Saturday, July 15, 2006

A personal matter.


If you were here, and if you cared to hear, I could tell you about what I learned today about hand-press (as opposed to machine-press) books, about chain lines and wire lines on laid paper, about how difficult it can be to determine the format of a book printed on wove paper with no watermark, and about the different ways of producing a duodecimo (or twelvemo) gathering. It has, in other words, been a day of intellectual ferment, one of those days when I actually had to create a tiny octavo gathering in order to understand what an instructional video was trying to tell me about how that format's pagination works. Now I'm on to reading about type--how it's cast, how it's put together, how it's described.

Now, the waning moon is rising yellowly over the fields, into the clear sky that has somehow followed a sweltering, blue-hot day. And because I'm not writing much to you this evening, I'll give you two images, one for decoration and one for amusement. Tomorrow, more.

3 Comments:

Blogger Thomas Knauer said...

Type is fun.

If, in you readings, you come accross the proper admixture of metals used by Gutenberg, pleas let me know. I seem to have forotten that bit of information and have been at a loss to remember, though I suppose I could just try to find it myself.
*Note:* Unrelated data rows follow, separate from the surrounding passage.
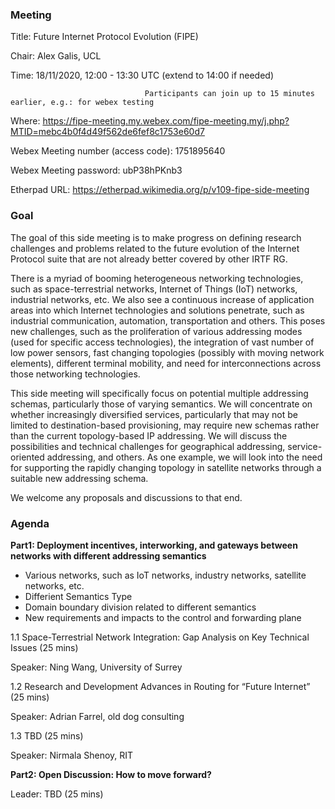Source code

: ### **Meeting**
Title: Future Internet Protocol Evolution (FIPE)

Chair: Alex Galis, UCL

Time:  18/11/2020, 12:00 - 13:30 UTC (extend to 14:00 if needed)
                                  
                                  Participants can join up to 15 minutes earlier, e.g.: for webex testing

Where: 	https://fipe-meeting.my.webex.com/fipe-meeting.my/j.php?MTID=mebc4b0f4d49f562de6fef8c1753e60d7

Webex Meeting number (access code): 1751895640 

Webex Meeting password: ubP38hPKnb3

Etherpad URL: https://etherpad.wikimedia.org/p/v109-fipe-side-meeting

### **Goal**
The goal of this side meeting is to make progress on defining research challenges and problems related to the future evolution of the Internet Protocol suite  that are not already better covered by other IRTF RG. 

There is a myriad of booming heterogeneous networking technologies, such as space-terrestrial networks, Internet of Things (IoT) networks, industrial networks, etc. We also see a continuous increase of application areas into which Internet technologies and solutions penetrate, such as industrial communication, automation, transportation and others. This poses new challenges, such as the proliferation of various addressing modes (used for specific access technologies), the integration of vast number of low power sensors, fast changing topologies (possibly with moving network elements), different terminal mobility, and need for interconnections across those networking technologies. 

This side meeting will specifically focus on potential multiple addressing schemas, particularly those of varying semantics. We will concentrate on whether increasingly diversified services, particularly that may not be limited to destination-based provisioning, may require new schemas rather than the current topology-based IP addressing. We will discuss the possibilities and technical challenges for geographical addressing, service-oriented addressing, and others. As one example, we will look into the need for supporting the rapidly changing topology in satellite networks through a suitable new addressing schema.

We welcome any proposals and discussions to that end. 


### **Agenda**

**Part1: Deployment incentives, interworking, and gateways between networks with different addressing semantics** 
- Various networks, such as IoT networks, industry networks, satellite networks, etc.
- Differient Semantics Type 
- Domain boundary division related to different semantics
- New requirements and impacts to the control and forwarding plane

1.1 Space-Terrestrial Network Integration: Gap Analysis on Key Technical Issues (25 mins)

Speaker: Ning Wang, University of Surrey

1.2 Research and Development Advances in Routing for “Future Internet” (25 mins)

Speaker: Adrian Farrel, old dog consulting

1.3 TBD (25 mins)

Speaker: Nirmala Shenoy, RIT

**Part2: Open Discussion: How to move forward?**

Leader: TBD (25 mins)
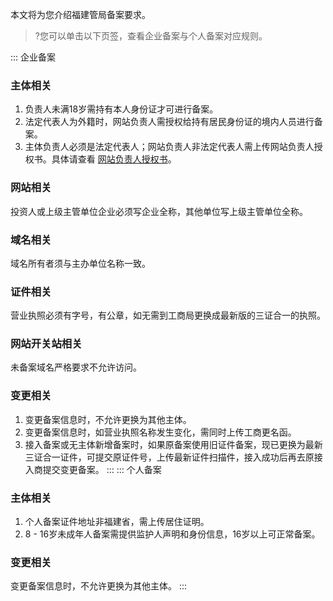 本文将为您介绍福建管局备案要求。
>?您可以单击以下页签，查看企业备案与个人备案对应规则。

<dx-tabs>
::: 企业备案

### 主体相关
1. 负责人未满18岁需持有本人身份证才可进行备案。
2. 法定代表人为外籍时，网站负责人需授权给持有居民身份证的境内人员进行备案。
3. 主体负责人必须是法定代表人；网站负责人非法定代表人需上传网站负责人授权书。具体请查看 [网站负责人授权书](https://cloud.tencent.com/document/product/243/14968#book3)。


### 网站相关
投资人或上级主管单位企业必须写企业全称，其他单位写上级主管单位全称。


### 域名相关
域名所有者须与主办单位名称一致。


### 证件相关
营业执照必须有字号，有公章，如无需到工商局更换成最新版的三证合一的执照。


### 网站开关站相关
未备案域名严格要求不允许访问。


### 变更相关
1. 变更备案信息时，不允许更换为其他主体。
2. 变更备案信息时，如营业执照名称发生变化，需同时上传工商更名函。
3. 接入备案或无主体新增备案时，如果原备案使用旧证件备案，现已更换为最新三证合一证件，可提交原证件号，上传最新证件扫描件，接入成功后再去原接入商提交变更备案。
:::
::: 个人备案
### 主体相关
1. 个人备案证件地址非福建省，需上传居住证明。
2. 8 - 16岁未成年人备案需提供监护人声明和身份信息，16岁以上可正常备案。

### 变更相关
变更备案信息时，不允许更换为其他主体。
:::
</dx-tabs>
Anyway, if you ever want to talk type or book design or what-not, I am always happy to oblige.

1:15 PM, July 16, 2006  
Blogger Dr. S said...

I don't know if this is sufficient information, but what Gaskell tells me is that printing types "were cast in an alloy of lead, antimony, and tin called type-metal" (9). Not a formula, but at least the metals.

Thanks for the offer of book-talk. Huzzah for books!

1:19 PM, July 16, 2006  
Blogger Poking-Stick Man said...

I love that Elizabeth Gaskell wrote gentle comedies of manners like Cranford AND expert accounts of Gutenberg-era typesetting.

In a completely unrelated matter, I join in number 4's appreciation of Cheetara. I always secretly wished that she would savagely eat the annoying and truly useless Thundercat -- the small, whiny one that looked like a deformed housecat. (Someone should google the irksome creature's name -- but it won't be me because I loathe him so).